By Heather J. Carlson, Rochester Post Bulletin - U.S. Rep. Tim Walz and Republican challenger Jim Hagedorn offer voters in the 1st Congressional District a sharp contrast in this political rematch.
Walz is wrapping up his fifth term in Congress. Before entering politics, Walz taught geography and coached football at Mankato West High School. He pulled off an election upset in 2006 when he defeated incumbent Rochester Republican Gil Gutknecht. The Democratic congressman touts his willingness to work across the aisle and belief in America's potential.
"I've got a history of building coalitions and serving in this district to get things done. I'm an optimist on what America can do as opposed to a fear-based approach on what American can't do," the Mankato Democrat said.
Hagedorn views Walz's time on Capitol Hill very differently. The Blue Earth Republican accuses Walz of repeatedly voting against his district in favor of harmful government regulation.
"I want to go to Washington and reform the federal government so we can have a better country.
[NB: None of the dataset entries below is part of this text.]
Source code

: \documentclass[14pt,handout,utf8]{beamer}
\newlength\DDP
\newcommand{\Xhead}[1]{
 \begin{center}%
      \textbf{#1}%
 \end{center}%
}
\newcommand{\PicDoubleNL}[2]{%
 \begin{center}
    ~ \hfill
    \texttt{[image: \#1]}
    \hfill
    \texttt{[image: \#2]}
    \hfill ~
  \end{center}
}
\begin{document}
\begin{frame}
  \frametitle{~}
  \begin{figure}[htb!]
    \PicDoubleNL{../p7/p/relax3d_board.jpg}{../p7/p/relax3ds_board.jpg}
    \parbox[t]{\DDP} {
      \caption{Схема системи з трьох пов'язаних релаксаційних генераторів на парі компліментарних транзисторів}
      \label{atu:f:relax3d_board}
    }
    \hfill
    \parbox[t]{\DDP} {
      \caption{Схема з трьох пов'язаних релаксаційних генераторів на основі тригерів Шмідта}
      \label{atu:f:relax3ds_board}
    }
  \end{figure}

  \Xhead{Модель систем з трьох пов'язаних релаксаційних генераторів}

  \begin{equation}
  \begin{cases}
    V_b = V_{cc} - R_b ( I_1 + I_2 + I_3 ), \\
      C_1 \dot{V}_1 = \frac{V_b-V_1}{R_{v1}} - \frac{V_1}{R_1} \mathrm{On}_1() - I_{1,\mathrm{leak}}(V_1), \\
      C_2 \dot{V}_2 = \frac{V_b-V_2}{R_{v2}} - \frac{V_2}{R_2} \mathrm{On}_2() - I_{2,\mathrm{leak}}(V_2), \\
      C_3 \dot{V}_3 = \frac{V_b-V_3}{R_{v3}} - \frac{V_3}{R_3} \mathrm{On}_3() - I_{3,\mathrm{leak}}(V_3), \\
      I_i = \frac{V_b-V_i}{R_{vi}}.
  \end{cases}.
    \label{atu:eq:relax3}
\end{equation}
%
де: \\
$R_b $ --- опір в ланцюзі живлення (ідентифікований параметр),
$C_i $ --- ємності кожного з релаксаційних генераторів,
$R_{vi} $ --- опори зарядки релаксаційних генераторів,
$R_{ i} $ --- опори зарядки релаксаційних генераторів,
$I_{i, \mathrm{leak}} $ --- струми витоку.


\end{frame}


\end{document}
I don't want to go and transform the United States because I think we can have a great country if we get government out of the way and reform things," he said.
Hagedorn spent the bulk of his career working in Washington, D.C., as a former congressional staffer to U.S. Congressman Arlan Stangeland. He also worked for the U.S. Department of the Treasury before moving back to his home state. His father was former Minnesota Congressman Tom Hagedorn.
Walz and Hagedorn faced off two years ago. The congressman defeated his GOP rival with 54 percent of the vote.
Obamacare: A mistake or worth keeping?
One major area of disagreement is health care. Hagedorn said Walz made a critical mistake when he voted in favor of the Affordable Care Act, also known as Obamacare.
"That was the worst vote he'll ever cast in Congress, and it was really bad because Minnesota didn't need it. Ninety-three percent of Minnesotans already had some sort of health insurance before Obamacare," he said.
Hagedorn vowed that if elected, he would support scrapping Obamacare and replacing it with other free-market based reforms. That would include letting people buy insurance across state lines, providing direct tax credits for people when buying insurance and creating a high-risk pool for people with pre-existing conditions.
Walz stands by his vote for Obamacare, saying "I will not apologize for getting 20 million people insurance." He rejects attacks from conservatives — including Hagedorn — that the law is a disaster.
He added, "Two years ago when (Hagedorn) said this was absolutely going to destroy our economy, has that happened in Rochester? Has the economy been destroyed? Has the economy of southern Minnesota been destroyed?"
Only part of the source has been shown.